» **Goal of the exercise**:
Say how many lines in the entries hold the word "goals", and reply with that number only.

» **Exercise materials**:
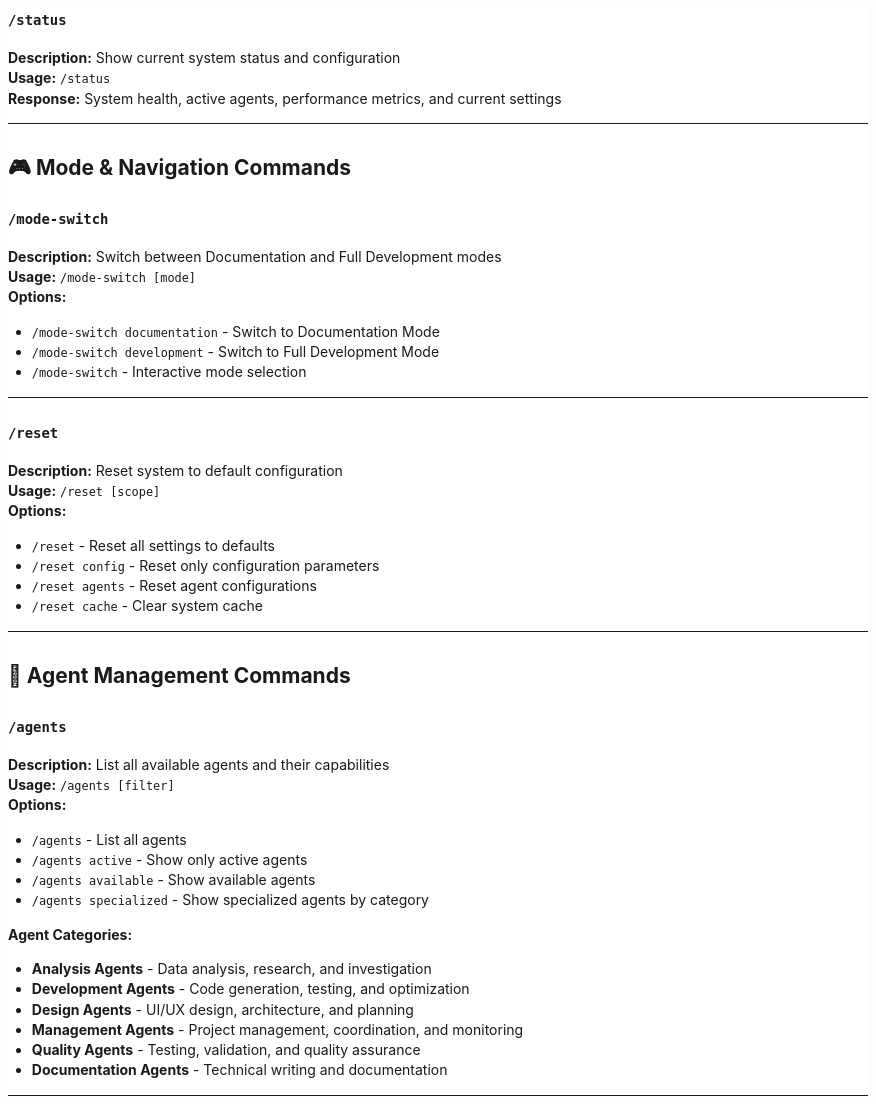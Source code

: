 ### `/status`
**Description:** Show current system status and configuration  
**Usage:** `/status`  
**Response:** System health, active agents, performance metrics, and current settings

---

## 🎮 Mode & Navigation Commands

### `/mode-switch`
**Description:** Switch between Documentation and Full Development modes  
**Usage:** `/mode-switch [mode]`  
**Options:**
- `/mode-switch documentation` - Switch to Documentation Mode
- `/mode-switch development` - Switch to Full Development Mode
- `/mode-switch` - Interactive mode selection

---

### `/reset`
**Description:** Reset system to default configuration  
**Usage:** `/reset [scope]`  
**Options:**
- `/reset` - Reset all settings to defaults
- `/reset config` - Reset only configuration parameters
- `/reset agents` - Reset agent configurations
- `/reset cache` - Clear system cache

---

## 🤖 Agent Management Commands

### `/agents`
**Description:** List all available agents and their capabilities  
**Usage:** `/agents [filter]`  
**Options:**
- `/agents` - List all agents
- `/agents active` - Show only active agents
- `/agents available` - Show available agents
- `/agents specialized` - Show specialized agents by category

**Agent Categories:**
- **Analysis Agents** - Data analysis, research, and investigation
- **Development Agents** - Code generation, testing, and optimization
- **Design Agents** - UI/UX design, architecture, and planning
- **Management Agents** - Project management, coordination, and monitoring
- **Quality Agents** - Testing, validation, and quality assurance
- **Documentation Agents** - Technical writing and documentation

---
* * *
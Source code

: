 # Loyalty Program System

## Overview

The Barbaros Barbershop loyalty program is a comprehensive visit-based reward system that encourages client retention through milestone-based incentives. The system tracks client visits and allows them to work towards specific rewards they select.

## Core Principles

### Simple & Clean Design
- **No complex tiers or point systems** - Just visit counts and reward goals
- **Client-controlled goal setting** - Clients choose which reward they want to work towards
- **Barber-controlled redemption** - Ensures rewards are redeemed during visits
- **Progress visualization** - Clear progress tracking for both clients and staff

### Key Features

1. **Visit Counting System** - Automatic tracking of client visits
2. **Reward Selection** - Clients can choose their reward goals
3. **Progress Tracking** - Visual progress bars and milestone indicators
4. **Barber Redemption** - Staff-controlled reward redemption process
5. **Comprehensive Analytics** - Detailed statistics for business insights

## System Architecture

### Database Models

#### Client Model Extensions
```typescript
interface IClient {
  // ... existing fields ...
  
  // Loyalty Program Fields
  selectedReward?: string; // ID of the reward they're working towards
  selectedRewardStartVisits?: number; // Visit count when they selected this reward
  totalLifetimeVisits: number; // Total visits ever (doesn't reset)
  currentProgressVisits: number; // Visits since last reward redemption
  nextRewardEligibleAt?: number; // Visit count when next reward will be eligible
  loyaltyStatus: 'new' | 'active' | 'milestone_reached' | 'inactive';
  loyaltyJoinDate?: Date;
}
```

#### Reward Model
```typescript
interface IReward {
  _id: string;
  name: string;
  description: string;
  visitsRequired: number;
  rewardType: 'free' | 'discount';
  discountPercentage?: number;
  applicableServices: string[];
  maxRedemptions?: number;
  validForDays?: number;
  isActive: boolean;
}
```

» **Output below**:
2